Here are some sample programs in the `Expr` language’s syntax:

``incr 5``
``if isZero x then true else f (decr x)``
``\s -> \z -> s (s z)``
``(\increment -> increment 5) (\x -> incr x)``

Here are some invalid samples, which should fail in the lexer:

``?**&``
``\x -> (!)``

What kinds of tokens should you use? How do you make sure that keywords override identifiers—i.e., `\incr -> incr` isn’t valid because `incr` clashes with the built-in `incr` operation—but that identifiers can harmelessly include keywords, like `increment` above?

To help you get started, you can download a lexer and parse for the pure lambda calculus. Note that the syntaxes are already slightly different—that parser uses a `.` in lambdas, but we’re going to use `->`.

You have a choice for how to implement your lexer. You can either use alex, the automatic lexer generator, or you can write it by hand. There are pros and cons either way: alex gets keyword/identifier overriding correct automatically, but it’s a new tool to learn. Both versions are in Lexer.x—you only need to do one.

Problem 3: parsing the `Expr` language

Once you have a lexer, you must write a parser for the `Expr` language. If you haven’t by this point, you should consider downloading working lexers and parsers for the pure lambda calculus. Here are some more sample programs demonstrating the syntax I want you to use for the `Expr` language, which is slightly different from that in the starter:

A file containing:

``if isZero 0 then incr 1 else decr 5``

should parse to `EIf (EIsZero (ENum 0)) (EIncr (ENum 1)) (EDecr (Enum 5))`. If you evaluated this code—which is different from parsing it!—it should return 2.

A file containing:

``(\x -> true) false``

should parse to `EApp (ELam "x" ETrue) EFalse`.

A file containing:

``a b true``

should parse to `EApp (EApp (EVar "a") (EVar "b")) ETrue`.

Here are some invalid samples, which should fail in the parser:

``incr 1 2``
``\x ->``
``\1 -> 1``

Problem 4: extending the lexer and parser

We’re going to add let and let rec to our language by merely extending the parser—`Expr` won’t change at all. That is, let and let rec will be syntactic sugar, clever encodings done in the parser.

I recommend you do this problem in two steps: first get let working, then get let rec working.

First, you’ll need to add tokens to support let syntax. The syntax of let is `let id = expr in expr`. What tokens do you need add?

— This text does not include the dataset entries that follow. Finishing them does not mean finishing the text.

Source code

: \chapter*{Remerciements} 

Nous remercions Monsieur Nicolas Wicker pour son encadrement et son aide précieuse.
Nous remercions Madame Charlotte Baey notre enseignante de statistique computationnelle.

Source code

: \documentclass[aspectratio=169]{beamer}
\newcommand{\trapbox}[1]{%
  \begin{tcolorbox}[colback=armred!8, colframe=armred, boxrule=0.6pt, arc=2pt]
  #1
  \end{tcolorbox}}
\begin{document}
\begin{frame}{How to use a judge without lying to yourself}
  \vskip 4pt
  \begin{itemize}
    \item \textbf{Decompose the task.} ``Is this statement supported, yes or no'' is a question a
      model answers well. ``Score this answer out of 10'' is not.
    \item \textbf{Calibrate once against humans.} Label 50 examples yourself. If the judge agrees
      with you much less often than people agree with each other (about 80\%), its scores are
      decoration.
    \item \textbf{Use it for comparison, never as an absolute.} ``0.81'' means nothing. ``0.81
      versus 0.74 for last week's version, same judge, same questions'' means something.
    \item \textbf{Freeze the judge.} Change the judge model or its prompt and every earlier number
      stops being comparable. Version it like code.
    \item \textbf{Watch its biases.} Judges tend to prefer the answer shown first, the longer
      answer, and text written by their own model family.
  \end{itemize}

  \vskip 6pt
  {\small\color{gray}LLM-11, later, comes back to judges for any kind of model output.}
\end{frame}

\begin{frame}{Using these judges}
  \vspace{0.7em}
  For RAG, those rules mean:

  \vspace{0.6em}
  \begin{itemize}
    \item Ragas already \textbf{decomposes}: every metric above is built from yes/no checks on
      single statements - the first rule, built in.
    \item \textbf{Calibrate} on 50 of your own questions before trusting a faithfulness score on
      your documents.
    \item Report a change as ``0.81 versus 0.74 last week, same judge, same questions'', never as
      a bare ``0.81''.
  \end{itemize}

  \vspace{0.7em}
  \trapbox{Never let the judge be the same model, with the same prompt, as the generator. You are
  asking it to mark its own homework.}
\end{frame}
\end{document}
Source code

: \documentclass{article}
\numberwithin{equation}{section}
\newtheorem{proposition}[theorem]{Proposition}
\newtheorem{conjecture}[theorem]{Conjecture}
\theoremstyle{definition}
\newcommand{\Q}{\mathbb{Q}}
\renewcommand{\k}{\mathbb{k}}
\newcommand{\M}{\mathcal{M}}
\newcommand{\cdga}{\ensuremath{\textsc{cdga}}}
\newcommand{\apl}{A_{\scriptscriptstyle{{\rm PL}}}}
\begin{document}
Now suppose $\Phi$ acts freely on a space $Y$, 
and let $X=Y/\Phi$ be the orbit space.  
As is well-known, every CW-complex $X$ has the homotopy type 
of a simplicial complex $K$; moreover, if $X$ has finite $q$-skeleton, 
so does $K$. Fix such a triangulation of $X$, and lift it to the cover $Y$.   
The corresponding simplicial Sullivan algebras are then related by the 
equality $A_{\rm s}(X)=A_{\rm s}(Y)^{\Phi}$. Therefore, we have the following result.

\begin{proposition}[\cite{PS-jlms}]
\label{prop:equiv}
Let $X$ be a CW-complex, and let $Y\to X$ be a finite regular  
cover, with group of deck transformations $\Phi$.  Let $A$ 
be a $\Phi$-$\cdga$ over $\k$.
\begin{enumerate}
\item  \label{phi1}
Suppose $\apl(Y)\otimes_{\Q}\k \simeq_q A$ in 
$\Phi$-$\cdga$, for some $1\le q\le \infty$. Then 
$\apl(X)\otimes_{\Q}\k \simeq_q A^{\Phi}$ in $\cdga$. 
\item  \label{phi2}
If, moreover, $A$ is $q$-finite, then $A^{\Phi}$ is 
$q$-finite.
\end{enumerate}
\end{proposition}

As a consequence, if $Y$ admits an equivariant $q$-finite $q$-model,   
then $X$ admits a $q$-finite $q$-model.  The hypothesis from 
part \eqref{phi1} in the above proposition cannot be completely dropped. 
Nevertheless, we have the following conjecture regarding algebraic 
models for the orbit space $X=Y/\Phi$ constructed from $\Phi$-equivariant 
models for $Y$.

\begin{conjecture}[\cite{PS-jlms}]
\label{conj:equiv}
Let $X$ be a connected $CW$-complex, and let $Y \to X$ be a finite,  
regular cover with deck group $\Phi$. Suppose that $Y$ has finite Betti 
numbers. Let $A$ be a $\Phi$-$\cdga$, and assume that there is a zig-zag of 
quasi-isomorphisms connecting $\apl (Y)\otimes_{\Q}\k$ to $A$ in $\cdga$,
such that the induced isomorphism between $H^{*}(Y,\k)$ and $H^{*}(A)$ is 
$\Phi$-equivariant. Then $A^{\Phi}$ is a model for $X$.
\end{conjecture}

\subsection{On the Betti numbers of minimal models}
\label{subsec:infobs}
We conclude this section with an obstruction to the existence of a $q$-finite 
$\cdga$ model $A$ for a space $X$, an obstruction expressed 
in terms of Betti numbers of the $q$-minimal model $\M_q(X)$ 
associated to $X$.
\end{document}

Once you’ve added the appropriate tokens, you need to get the parser to encode the let in `Expr`. Suppose you have `let x = e1 in e2`. You can encode this in the lambda calculus as (λx. e2) e1… how can you translate that to `Expr`?

Once you’ve gotten let working, you should work on let rec. The syntax for let rec is `let rec id = expr in expr`. Let rec should allow recursion, i.e., in `let rec x = e1 in e2`, the expression `e1` should be allowed to recursively reference `x`.

We can encode recursive definitions using the y combinator. When a programmer writes `let rec f = e1 in e2`, you can encode it as (λf. e2) (y (λf. e1)). What tokens do you need to add? Why is that encoding correct?

Good luck, and happy hacking!

Final “please submit the right things” plea

If you write one of your lexer or parser by hand, you only need to turn in one file:

• both lexer and parser in one,
• Lexer.x (for your alex lexer) with your parser included in the bottom, or
• Parser.y (for your happy parser) with your lexer included in the bottom.

If you use both alex and happy, you’ll need to turn in a zipfile containing Lexer.x and Parser.y.

You don’t need to turn in the Main.hs driver or Makefile we give you, though it’s fine if you do. We’ll ignore them.